Tierra Adentro
Portada del álbum "Chega de saudade", João Gilberto, 1959.
Portada del álbum “Chega de saudade”, João Gilberto, 1959.

Hoy lo sabemos. Disfrutamos de esa muchacha más linda tan llena de gracia que viene y que pasa balanceándose dulcemente mientras camina hacia el mar gracias a la melodía de Antônio Carlos Jobim y a la poesía de Vinicius de Moraes que exalta la belleza y el anhelo agridulce. Pero eso que hace que todo nuestro cuerpo se balancee junto con ella y se inunde de deseo como quien la mira en este instante, es gracias a eso que algunos le llaman cadencia, otros le llaman batida y tantos más, a falta de un concepto concreto, le llaman João Gilberto. Sí: Tom, Vinicius —y otros seres superiores del Brasil como Carlos Lyra y Roberto Menescal— nos pusieron la bossa nova en el oído. João Gilberto hizo que nos corriera por todo el cuerpo.

João Gilberto Pereira de Oliveira murió en Rio de Janeiro en 2019, en medio de problemas económicos y de salud que contrastaban con el estatus del cual gozó en el ámbito de la música y la cultura brasileña: la de ser “el padre de la bossa nova”, ese movimiento musical que a punta de melodías dulces y poesía cotidiana revolucionó la música del Brasil en 1959, logrando en la década de los sesenta un impacto internacional y propiciando en los años setenta otro movimiento de ruptura cuyo impacto se extiende hasta nuestros días: la MPB, Música Popular Brasileira, cuyos mayores representantes, a saber: Chico Buarque, Caetano Veloso, Gilberto Gil, Milton Nascimento, María Bethânia y la desaparecida Gal Costa, propusieron ritmos que rompían y, al mismo tiempo, dialogaban con el de João, a quien no se han cansado de referir como un padre musical.

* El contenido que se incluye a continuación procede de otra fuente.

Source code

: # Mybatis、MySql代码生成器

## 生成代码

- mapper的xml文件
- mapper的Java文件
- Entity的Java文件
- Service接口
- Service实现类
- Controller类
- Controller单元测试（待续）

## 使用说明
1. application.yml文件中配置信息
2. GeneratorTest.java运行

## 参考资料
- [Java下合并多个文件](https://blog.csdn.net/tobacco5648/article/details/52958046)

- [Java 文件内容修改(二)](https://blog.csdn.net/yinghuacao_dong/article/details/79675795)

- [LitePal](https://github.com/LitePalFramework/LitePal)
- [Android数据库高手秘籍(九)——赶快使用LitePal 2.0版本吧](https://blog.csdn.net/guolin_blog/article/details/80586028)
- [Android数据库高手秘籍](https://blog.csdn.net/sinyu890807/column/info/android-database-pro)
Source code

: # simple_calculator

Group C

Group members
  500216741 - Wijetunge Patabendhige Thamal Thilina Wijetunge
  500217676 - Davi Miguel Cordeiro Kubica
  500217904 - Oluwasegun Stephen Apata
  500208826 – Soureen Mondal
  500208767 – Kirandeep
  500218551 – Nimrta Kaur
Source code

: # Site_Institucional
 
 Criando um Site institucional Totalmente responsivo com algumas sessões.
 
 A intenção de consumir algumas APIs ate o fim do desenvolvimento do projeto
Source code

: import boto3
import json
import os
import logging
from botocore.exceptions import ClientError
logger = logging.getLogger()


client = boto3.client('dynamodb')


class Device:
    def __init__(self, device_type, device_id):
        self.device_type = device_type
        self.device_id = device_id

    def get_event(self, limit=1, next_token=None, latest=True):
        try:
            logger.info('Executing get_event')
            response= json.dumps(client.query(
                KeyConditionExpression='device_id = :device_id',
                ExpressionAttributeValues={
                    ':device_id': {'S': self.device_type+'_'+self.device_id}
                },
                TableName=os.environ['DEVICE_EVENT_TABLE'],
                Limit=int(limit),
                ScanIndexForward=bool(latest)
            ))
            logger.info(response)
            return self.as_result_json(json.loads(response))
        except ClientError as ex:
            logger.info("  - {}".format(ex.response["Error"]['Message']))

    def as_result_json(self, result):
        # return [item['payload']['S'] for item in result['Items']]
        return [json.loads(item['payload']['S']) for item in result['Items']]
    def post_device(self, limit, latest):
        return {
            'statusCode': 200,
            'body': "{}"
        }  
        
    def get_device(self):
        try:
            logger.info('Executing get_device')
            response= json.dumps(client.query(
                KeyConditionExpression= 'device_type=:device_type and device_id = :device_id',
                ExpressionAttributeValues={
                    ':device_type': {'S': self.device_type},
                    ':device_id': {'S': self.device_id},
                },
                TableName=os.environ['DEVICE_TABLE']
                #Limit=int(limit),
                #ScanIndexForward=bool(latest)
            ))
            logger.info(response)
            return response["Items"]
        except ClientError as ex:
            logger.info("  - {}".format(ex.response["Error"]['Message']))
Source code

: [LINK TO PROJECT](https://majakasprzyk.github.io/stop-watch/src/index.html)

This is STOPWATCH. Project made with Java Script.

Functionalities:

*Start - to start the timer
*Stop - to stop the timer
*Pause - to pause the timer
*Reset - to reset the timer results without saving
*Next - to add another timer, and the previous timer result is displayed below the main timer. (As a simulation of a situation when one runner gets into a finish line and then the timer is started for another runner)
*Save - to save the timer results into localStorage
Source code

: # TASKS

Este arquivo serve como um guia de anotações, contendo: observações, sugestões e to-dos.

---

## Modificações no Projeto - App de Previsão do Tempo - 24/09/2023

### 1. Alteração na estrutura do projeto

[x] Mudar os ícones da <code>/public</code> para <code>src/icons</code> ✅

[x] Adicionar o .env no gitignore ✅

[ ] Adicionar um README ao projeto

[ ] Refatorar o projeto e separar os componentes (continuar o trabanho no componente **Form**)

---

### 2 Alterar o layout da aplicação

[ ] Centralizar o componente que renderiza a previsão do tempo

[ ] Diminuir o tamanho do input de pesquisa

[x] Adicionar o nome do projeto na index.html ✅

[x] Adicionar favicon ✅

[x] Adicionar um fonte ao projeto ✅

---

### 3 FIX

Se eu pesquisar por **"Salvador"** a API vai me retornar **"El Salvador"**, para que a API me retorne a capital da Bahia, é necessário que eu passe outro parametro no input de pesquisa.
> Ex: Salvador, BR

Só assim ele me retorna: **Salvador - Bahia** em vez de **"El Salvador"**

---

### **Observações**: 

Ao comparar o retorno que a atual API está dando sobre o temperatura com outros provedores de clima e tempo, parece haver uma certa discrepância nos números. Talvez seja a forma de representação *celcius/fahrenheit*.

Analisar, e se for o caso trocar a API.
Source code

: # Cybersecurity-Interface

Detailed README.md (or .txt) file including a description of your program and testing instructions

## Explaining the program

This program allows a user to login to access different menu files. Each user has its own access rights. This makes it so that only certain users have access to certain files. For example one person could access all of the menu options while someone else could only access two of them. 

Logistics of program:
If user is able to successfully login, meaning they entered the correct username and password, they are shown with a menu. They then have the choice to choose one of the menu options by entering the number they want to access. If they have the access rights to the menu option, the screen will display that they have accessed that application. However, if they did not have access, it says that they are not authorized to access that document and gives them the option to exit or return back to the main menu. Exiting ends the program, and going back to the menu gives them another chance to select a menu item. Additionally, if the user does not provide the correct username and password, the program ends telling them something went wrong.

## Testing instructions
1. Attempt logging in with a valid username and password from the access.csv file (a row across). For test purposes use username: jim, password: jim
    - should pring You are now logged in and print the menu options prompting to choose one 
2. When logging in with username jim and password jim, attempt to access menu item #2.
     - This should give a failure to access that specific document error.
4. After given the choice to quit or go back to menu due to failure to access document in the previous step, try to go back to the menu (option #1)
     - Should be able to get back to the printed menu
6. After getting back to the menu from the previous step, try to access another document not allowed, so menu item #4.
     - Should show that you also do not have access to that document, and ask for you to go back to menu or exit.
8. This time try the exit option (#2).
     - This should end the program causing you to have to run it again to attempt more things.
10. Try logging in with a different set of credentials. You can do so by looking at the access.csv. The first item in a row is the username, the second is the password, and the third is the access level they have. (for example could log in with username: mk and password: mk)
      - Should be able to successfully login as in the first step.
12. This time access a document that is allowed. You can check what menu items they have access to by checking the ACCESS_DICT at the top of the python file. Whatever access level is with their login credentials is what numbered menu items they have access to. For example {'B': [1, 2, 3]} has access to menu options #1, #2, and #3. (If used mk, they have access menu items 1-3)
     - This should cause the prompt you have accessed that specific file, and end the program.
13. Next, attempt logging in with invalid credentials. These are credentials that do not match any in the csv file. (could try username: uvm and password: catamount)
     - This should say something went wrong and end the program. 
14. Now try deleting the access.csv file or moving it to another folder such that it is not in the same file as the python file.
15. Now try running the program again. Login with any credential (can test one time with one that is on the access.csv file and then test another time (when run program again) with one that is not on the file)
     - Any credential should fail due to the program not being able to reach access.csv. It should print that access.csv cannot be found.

Empezó en 1958, pero en 1959 sucedió el estallido: João Gilberto, su voz suave —curiosamente, poseía una voz cantante muy potente, pero esta cedió frente a la necesidad de las nuevas canciones— y su guitarra cadenciosa eran uno mismo cuando cantaba, todo dulzura y vaivén sabroso: chega de saudade a realidade é que sem ela não há paz não há beleza… Canción destino que, a la vez, fue el título del primer disco del cantante y músico. La década de los sesenta, definitiva para todo el mundo, tuvo a João Gilberto como una figura mayor y es en 1963 cuando ocurre lo inevitable: la bossa nova, por su estructura, compartía sendas similitudes con el jazz de la época, por lo que en Estados Unidos no dudaron en incorporar este ritmo a su repertorio, hasta que de plano el saxofonista Stan Getz invitó a João a grabar juntos una serie de bossa novas que, reunida, conforma el disco de música brasileña por antonomasia: Getz/Gilberto, con la participación del mismísimo Antônio Carlos Jobim y de la cantante Astrud Gilberto, entonces compañera de João.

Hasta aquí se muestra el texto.